BRIEF ->
Across the records below, how many lines contain the string "name"? Give the number by itself.
GIVEN DATA below:
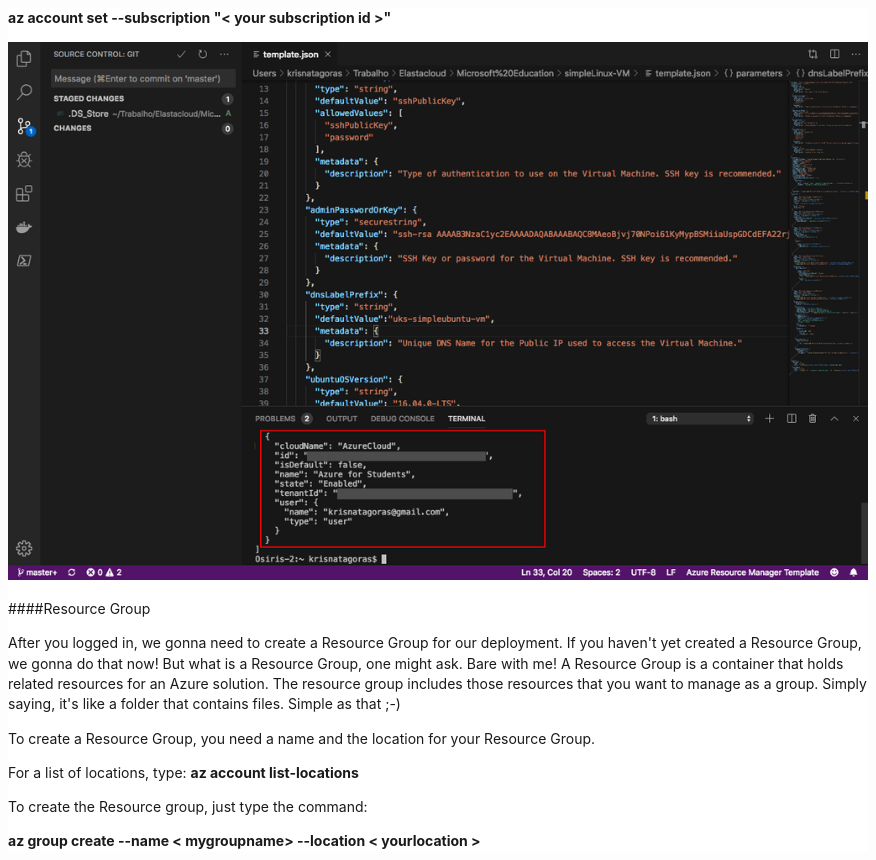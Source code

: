**az account set --subscription "< your subscription id >"**

![Screen](./images/azlogin2.png) 

####Resource Group

After you logged in, we gonna need to create a Resource Group for our deployment. If you haven't yet created a Resource Group, we gonna do that now! But what is a Resource Group, one might ask. Bare with me! A Resource Group is a container that holds related resources for an Azure solution. The resource group includes those resources that you want to manage as a group. Simply saying, it's like a folder that contains files. Simple as that ;-)

To create a Resource Group, you need a name and the location for your Resource Group.

For a list of locations, type: **az account list-locations**

To create the Resource group, just type the command: 
 
**az group create --name < mygroupname> --location < yourlocation >**
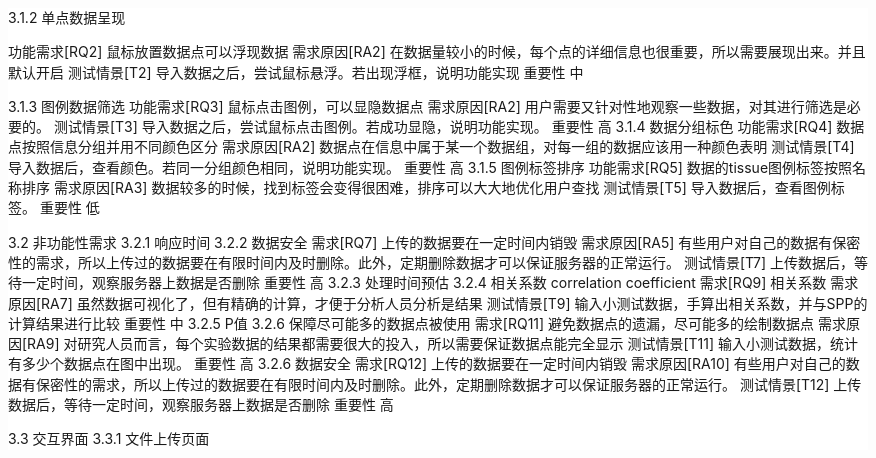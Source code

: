 3.1.2 单点数据呈现

功能需求[RQ2]				 鼠标放置数据点可以浮现数据
需求原因[RA2]	              在数据量较小的时候，每个点的详细信息也很重要，所以需要展现出来。并且  默认开启
测试情景[T2]	                 导入数据之后，尝试鼠标悬浮。若出现浮框，说明功能实现
重要性	                            中



3.1.3 图例数据筛选
功能需求[RQ3]	              鼠标点击图例，可以显隐数据点
需求原因[RA2]	               用户需要又针对性地观察一些数据，对其进行筛选是必要的。
测试情景[T3]	                  导入数据之后，尝试鼠标点击图例。若成功显隐，说明功能实现。
重要性	高
3.1.4 数据分组标色
功能需求[RQ4]	               数据点按照信息分组并用不同颜色区分
需求原因[RA2]	                数据点在信息中属于某一个数据组，对每一组的数据应该用一种颜色表明
测试情景[T4]	                   导入数据后，查看颜色。若同一分组颜色相同，说明功能实现。
重要性	                              高
3.1.5 图例标签排序
功能需求[RQ5]	                数据的tissue图例标签按照名称排序
需求原因[RA3]	                 数据较多的时候，找到标签会变得很困难，排序可以大大地优化用户查找
测试情景[T5]	                    导入数据后，查看图例标签。
重要性	                               低

3.2 非功能性需求
3.2.1 响应时间
3.2.2 数据安全
需求[RQ7]	                         上传的数据要在一定时间内销毁
需求原因[RA5]	                  有些用户对自己的数据有保密性的需求，所以上传过的数据要在有限时间内及时删除。此外，定期删除数据才可以保证服务器的正常运行。
测试情景[T7]	                     上传数据后，等待一定时间，观察服务器上数据是否删除
重要性	                                 高
3.2.3 处理时间预估
3.2.4 相关系数 correlation coefficient
需求[RQ9]	                          相关系数
需求原因[RA7]	                   虽然数据可视化了，但有精确的计算，才便于分析人员分析是结果
测试情景[T9]	                      输入小测试数据，手算出相关系数，并与SPP的计算结果进行比较
重要性	中
3.2.5 P值
3.2.6 保障尽可能多的数据点被使用
需求[RQ11]	                        避免数据点的遗漏，尽可能多的绘制数据点
需求原因[RA9]	                   对研究人员而言，每个实验数据的结果都需要很大的投入，所以需要保证数据点能完全显示
测试情景[T11]	                   输入小测试数据，统计有多少个数据点在图中出现。
重要性	高
3.2.6 数据安全
需求[RQ12]	                         上传的数据要在一定时间内销毁
需求原因[RA10]	                 有些用户对自己的数据有保密性的需求，所以上传过的数据要在有限时间内及时删除。此外，定期删除数据才可以保证服务器的正常运行。
测试情景[T12]	                   上传数据后，等待一定时间，观察服务器上数据是否删除
重要性	                                高

3.3 交互界面
3.3.1 文件上传页面



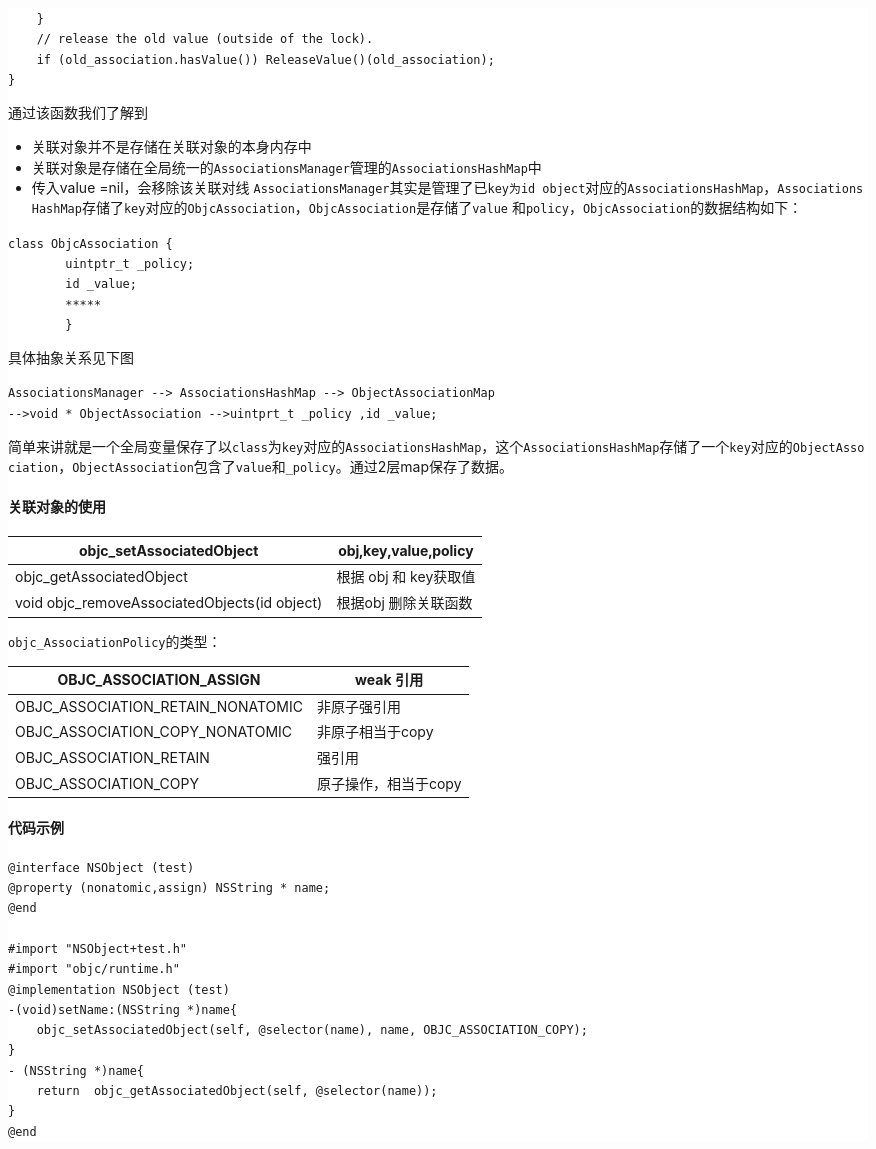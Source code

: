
 ```
    }
    // release the old value (outside of the lock).
    if (old_association.hasValue()) ReleaseValue()(old_association);
}

```

通过该函数我们了解到
- 关联对象并不是存储在关联对象的本身内存中
- 关联对象是存储在全局统一的`AssociationsManager`管理的`AssociationsHashMap`中
- 传入value =nil，会移除该关联对线
`AssociationsManager`其实是管理了已`key为id object`对应的`AssociationsHashMap`，`AssociationsHashMap`存储了`key`对应的`ObjcAssociation`，`ObjcAssociation`是存储了`value` 和`policy`，`ObjcAssociation`的数据结构如下：

```
class ObjcAssociation {
        uintptr_t _policy;
        id _value;
        *****
        }
```
具体抽象关系见下图

```
AssociationsManager --> AssociationsHashMap --> ObjectAssociationMap
-->void * ObjectAssociation -->uintprt_t _policy ,id _value;
```

简单来讲就是一个全局变量保存了以`class`为`key`对应的`AssociationsHashMap`，这个`AssociationsHashMap`存储了一个`key`对应的`ObjectAssociation`，`ObjectAssociation`包含了`value`和`_policy`。通过2层map保存了数据。

#### 关联对象的使用

|objc_setAssociatedObject|obj,key,value,policy|
|------------------------|-------------------|
|objc_getAssociatedObject|根据 obj 和 key获取值|
|void objc_removeAssociatedObjects(id object)|根据obj 删除关联函数|

`objc_AssociationPolicy`的类型：

|OBJC_ASSOCIATION_ASSIGN|weak 引用|
|------|--------|
|OBJC_ASSOCIATION_RETAIN_NONATOMIC|非原子强引用|
|OBJC_ASSOCIATION_COPY_NONATOMIC|非原子相当于copy|
|OBJC_ASSOCIATION_RETAIN|强引用|
|OBJC_ASSOCIATION_COPY| 原子操作，相当于copy|

#### 代码示例

```
@interface NSObject (test)
@property (nonatomic,assign) NSString * name;
@end

#import "NSObject+test.h"
#import "objc/runtime.h"
@implementation NSObject (test)
-(void)setName:(NSString *)name{
	objc_setAssociatedObject(self, @selector(name), name, OBJC_ASSOCIATION_COPY);
}
- (NSString *)name{
	return  objc_getAssociatedObject(self, @selector(name));
}
@end
```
End of GIVEN DATA.
RESULT FOR THIS TASK ->
7